AVELLINO. GIOIA UCCISO MENTRE DORMIVA CON UN COLTELLO DA CACCIA. IN CARCERE 23 ENNE E LA FIGLIA

AVELLINO. GIOIA UCCISO MENTRE DORMIVA CON UN COLTELLO DA CACCIA. IN CARCERE 23 ENNE E LA FIGLIA

24 Aprile 2021 0 Di La redazione

È morto in seguito ad un accoltellamento avvenuto ieri sera intorno alle 22.30 nella sua abitazione al quinto piano di Corso Vittorio Emanuele.

La vittima è Aldo Gioia, 53 enne, geometra, dipendente della Fca di Pratola Serra, spirato intorno a mezzanotte all’ospedale “Moscati” dov’era stato trasportato d’urgenza per le gravi ferite riportate.

Gli investigatori hanno immediatamente stretto il cerchio intorno al presunto autore, fermato questa mattina, si tratta di un ragazzo di 23 anni di Cervinara, attualmente detenuto nel carcere di Bellizzi; il ragazzo avrebbe avuto frequentazioni con la figlia 18 enne dell’uomo, fermata anch’essa.

L’omicidio è avvenuto mentre in casa si trovavano la moglie ed un’altra figlia.

Ancora riserbo da parte della Polizia sulla dinamica del cruento fatto di sangue che in queste ore lascia sgomenta la Città.
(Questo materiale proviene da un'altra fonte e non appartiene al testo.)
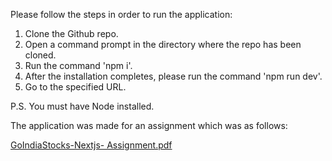 Please follow the steps in order to run the application:
1) Clone the Github repo.
2) Open a command prompt in the directory where the repo has been cloned.
3) Run the command 'npm i'.
4) After the installation completes, please run the command 'npm run dev'.
5) Go to the specified URL.

P.S. You must have Node installed.

The application was made for an assignment which was as follows:

[GoIndiaStocks-Nextjs- Assignment.pdf](https://github.com/ruturajpokemon/GoIndiaStocksTest/files/11260493/GoIndiaStocks-Nextjs-.Assignment.pdf)
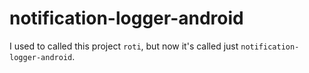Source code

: # notification-logger-android

I used to called this project `roti`, but now it's called just `notification-logger-android`.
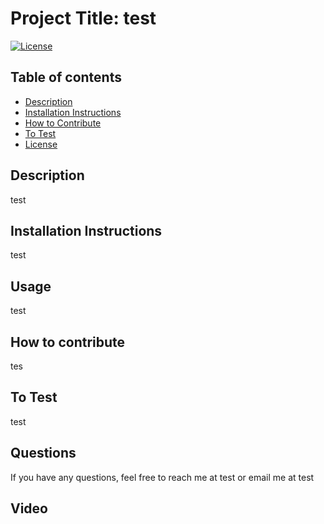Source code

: # Project Title: test
[![License](https://img.shields.io/badge/License-MIT-blue.svg)](https://opensource.org/licenses/)

        
## Table of contents
* [Description](#description)
* [Installation Instructions](#Installation-Instructions)
* [How to Contribute](#How-to-Contribute)
* [To Test](#To-Test)
* [License](#License)

## Description 
test
## Installation Instructions
test
## Usage
test
## How to contribute
tes
## To Test
test
## Questions
If you have any questions, feel free to reach me at test or email me at 
test
## Video 
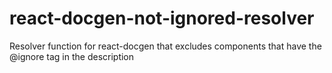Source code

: # react-docgen-not-ignored-resolver
Resolver function for react-docgen that excludes components that have the @ignore tag in the description
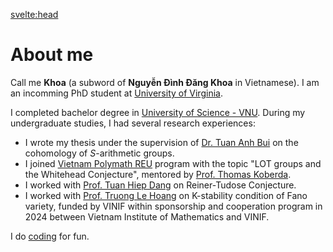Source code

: <svelte:head>

<title>Khoa ND | About me</title>
</svelte:head>

<script>
    import ContactCard from '$lib/index/components/ContactCard.svelte'
</script>

# About me

<div class="max-w-[50em] text-justify">

Call me **Khoa** (a subword of **Nguyễn Đình Đăng Khoa** in Vietnamese). I am an incomming PhD student at [University of Virginia](https://www.virginia.edu/).

<!-- I am a first year PhD student at [University of Virginia](https://www.virginia.edu/). My research interests lie in algebraic topology, group cohomology and computational algebraic geometry.

Before joining UVA, -->

I completed bachelor degree in [University of Science - VNU](https://en.wikipedia.org/wiki/Ho_Chi_Minh_City_University_of_Science). During my undergraduate studies, I had several research experiences:

- I wrote my thesis under the supervision of [Dr. Tuan Anh Bui](https://www.researchgate.net/profile/Tuan-Bui-8) on the cohomology of $S$-arithmetic groups.
- I joined [Vietnam Polymath REU](https://www.vietnampolymathreu.com/) program with the topic "LOT groups and the Whitehead Conjecture", mentored by [Prof. Thomas Koberda](https://sites.google.com/view/koberdat).
- I worked with [Prof. Tuan Hiep Dang](https://sites.google.com/site/hiepdangmath/) on Reiner-Tudose Conjecture.
- I worked with [Prof. Truong Le Hoang](http://math.ac.vn/vi/component/staff/?task=getProfile&staffID=67) on K-stability condition of Fano variety, funded by VINIF within sponsorship and cooperation program in 2024 between Vietnam Institute of Mathematics and VINIF.

I do [coding](/coding) for fun.

<!-- $$
\operatorname{Foods} \xhookrightarrow{\operatorname{eat}} \operatorname{Aut}(\text{Me}) \rightarrow 1
$$ -->

<div class="flex space-x-2">
    <ContactCard icon="mdi:github" label="Github" link="https://github.com/balldk" class="!bg-[#333] text-white" />
    <ContactCard icon="ic:baseline-facebook" label="Facebook" link="https://www.facebook.com/nddkhoaaa" class="!bg-[#1888c6] text-white" />
    <ContactCard icon="ic:baseline-email" label="Email" link="mailto:nddkhoaa@gmail.com" class="!bg-[#f17e6d] text-white" />
</div>

</div>

<div class="hidden right-0 top-1 left-0"></div>
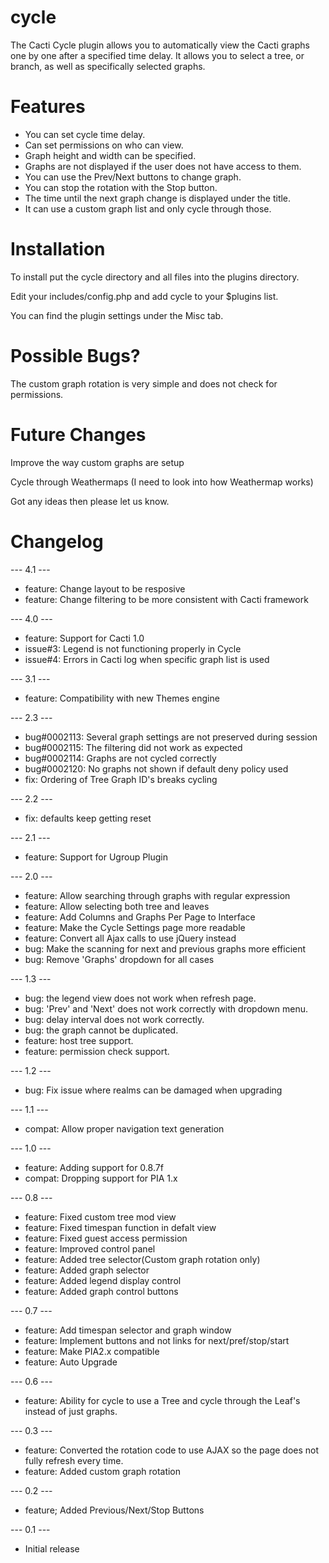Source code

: # cycle
 
The Cacti Cycle plugin allows you to automatically view the Cacti graphs one by one after a specified time delay.  It allows you to select a tree, or branch, as well as specifically selected graphs.

# Features

* You can set cycle time delay.
* Can set permissions on who can view.
* Graph height and width can be specified.
* Graphs are not displayed if the user does not have access to them.
* You can use the Prev/Next buttons to change graph.
* You can stop the rotation with the Stop button.
* The time until the next graph change is displayed under the title.
* It can use a custom graph list and only cycle through those.

# Installation

To install put the cycle directory and all files into the plugins directory.

Edit your includes/config.php and add cycle to your $plugins list.

You can find the plugin settings under the Misc tab.

# Possible Bugs?
   
The custom graph rotation is very simple and does not check for permissions.

# Future Changes
    
Improve the way custom graphs are setup

Cycle through Weathermaps (I need to look into how Weathermap works)

Got any ideas then please let us know.

# Changelog

--- 4.1 ---
* feature: Change layout to be resposive
* feature: Change filtering to be more consistent with Cacti framework

--- 4.0 ---
* feature: Support for Cacti 1.0
* issue#3: Legend is not functioning properly in Cycle
* issue#4: Errors in Cacti log when specific graph list is used

--- 3.1 ---
* feature: Compatibility with new Themes engine

--- 2.3 ---
* bug#0002113: Several graph settings are not preserved during session
* bug#0002115: The filtering did not work as expected 
* bug#0002114: Graphs are not cycled correctly
* bug#0002120: No graphs not shown if default deny policy used 
* fix: Ordering of Tree Graph ID's breaks cycling

--- 2.2 ---
* fix: defaults keep getting reset

--- 2.1 ---
* feature: Support for Ugroup Plugin

--- 2.0 ---
* feature: Allow searching through graphs with regular expression
* feature: Allow selecting both tree and leaves
* feature: Add Columns and Graphs Per Page to Interface
* feature: Make the Cycle Settings page more readable
* feature: Convert all Ajax calls to use jQuery instead
* bug: Make the scanning for next and previous graphs more efficient
* bug: Remove 'Graphs' dropdown for all cases

--- 1.3 ---
* bug: the legend view does not work when refresh page.
* bug: 'Prev' and 'Next' does not work correctly with dropdown menu.
* bug: delay interval does not work correctly.
* bug: the graph cannot be duplicated.
* feature: host tree support.
* feature: permission check support.
    
--- 1.2 ---
* bug: Fix issue where realms can be damaged when upgrading

--- 1.1 ---
* compat: Allow proper navigation text generation

--- 1.0 ---
* feature: Adding support for 0.8.7f
* compat: Dropping support for PIA 1.x

--- 0.8 ---
* feature: Fixed custom tree mod view
* feature: Fixed timespan function in defalt view
* feature: Fixed guest access permission
* feature: Improved control panel
* feature: Added tree selector(Custom graph rotation only)
* feature: Added graph selector
* feature: Added legend display control
* feature: Added graph control buttons

--- 0.7 ---
* feature: Add timespan selector and graph window
* feature: Implement buttons and not links for next/pref/stop/start
* feature: Make PIA2.x compatible
* feature: Auto Upgrade

--- 0.6 ---	
* feature: Ability for cycle to use a Tree and cycle through the Leaf's instead of just graphs. 

--- 0.3 ---
* feature: Converted the rotation code to use AJAX so the page does not fully refresh every time.
* feature: Added custom graph rotation
			
--- 0.2 ---
* feature; Added Previous/Next/Stop Buttons
			
--- 0.1 ---
* Initial release
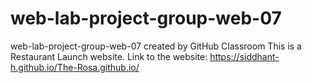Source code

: # web-lab-project-group-web-07
web-lab-project-group-web-07 created by GitHub Classroom
This is a Restaurant Launch website.
Link to the website:
https://siddhant-h.github.io/The-Rosa.github.io/

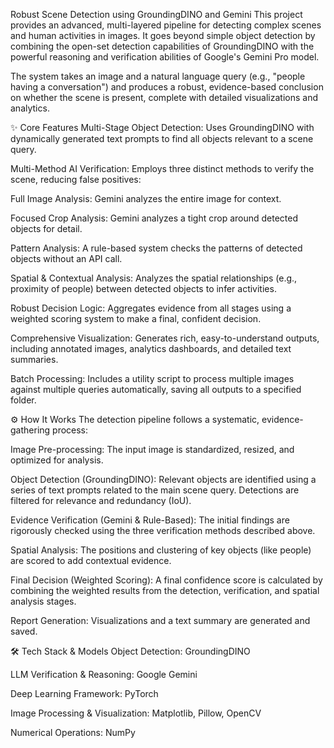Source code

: Robust Scene Detection using GroundingDINO and Gemini
This project provides an advanced, multi-layered pipeline for detecting complex scenes and human activities in images. It goes beyond simple object detection by combining the open-set detection capabilities of GroundingDINO with the powerful reasoning and verification abilities of Google's Gemini Pro model.

The system takes an image and a natural language query (e.g., "people having a conversation") and produces a robust, evidence-based conclusion on whether the scene is present, complete with detailed visualizations and analytics.

✨ Core Features
Multi-Stage Object Detection: Uses GroundingDINO with dynamically generated text prompts to find all objects relevant to a scene query.

Multi-Method AI Verification: Employs three distinct methods to verify the scene, reducing false positives:

Full Image Analysis: Gemini analyzes the entire image for context.

Focused Crop Analysis: Gemini analyzes a tight crop around detected objects for detail.

Pattern Analysis: A rule-based system checks the patterns of detected objects without an API call.

Spatial & Contextual Analysis: Analyzes the spatial relationships (e.g., proximity of people) between detected objects to infer activities.

Robust Decision Logic: Aggregates evidence from all stages using a weighted scoring system to make a final, confident decision.

Comprehensive Visualization: Generates rich, easy-to-understand outputs, including annotated images, analytics dashboards, and detailed text summaries.

Batch Processing: Includes a utility script to process multiple images against multiple queries automatically, saving all outputs to a specified folder.

⚙️ How It Works
The detection pipeline follows a systematic, evidence-gathering process:

Image Pre-processing: The input image is standardized, resized, and optimized for analysis.

Object Detection (GroundingDINO): Relevant objects are identified using a series of text prompts related to the main scene query. Detections are filtered for relevance and redundancy (IoU).

Evidence Verification (Gemini & Rule-Based): The initial findings are rigorously checked using the three verification methods described above.

Spatial Analysis: The positions and clustering of key objects (like people) are scored to add contextual evidence.

Final Decision (Weighted Scoring): A final confidence score is calculated by combining the weighted results from the detection, verification, and spatial analysis stages.

Report Generation: Visualizations and a text summary are generated and saved.

🛠️ Tech Stack & Models
Object Detection: GroundingDINO

LLM Verification & Reasoning: Google Gemini

Deep Learning Framework: PyTorch

Image Processing & Visualization: Matplotlib, Pillow, OpenCV

Numerical Operations: NumPy


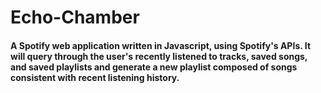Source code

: # Echo-Chamber

#### A Spotify web application written in Javascript, using Spotify's APIs. It will query through the user's recently listened to tracks, saved songs, and saved playlists and generate a new playlist composed of songs consistent with recent listening history.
Gioia, persona nota ad Avellino e non solo, viene descritta da quanti lo conoscevano come una persona per bene.

Gli investigatori ipotizzano che i due giovani avrebbero pianificato da tempo l’omicidio del geometra contrario alla loro relazione.

Gioia sarebbe stato colpito da almeno sette fendenti, una lama da cacciatore, mentre dormiva sul divano. Non avrebbe avuto alcun modo di difendersi. Dopo l’omicidio la figlia avrebbe inscenato un furto in casa per lanciare l’allarme. Lasciando aperta la porta, la giovane sarebbe scesa a gettare la spazzatura per poi tornare e gridare in cerca di aiuto. Il 23 enne, all’atto delle verifiche è risultato pregiudicato per reati contro la persona e segnalato come assuntore di sostanze stupefacenti.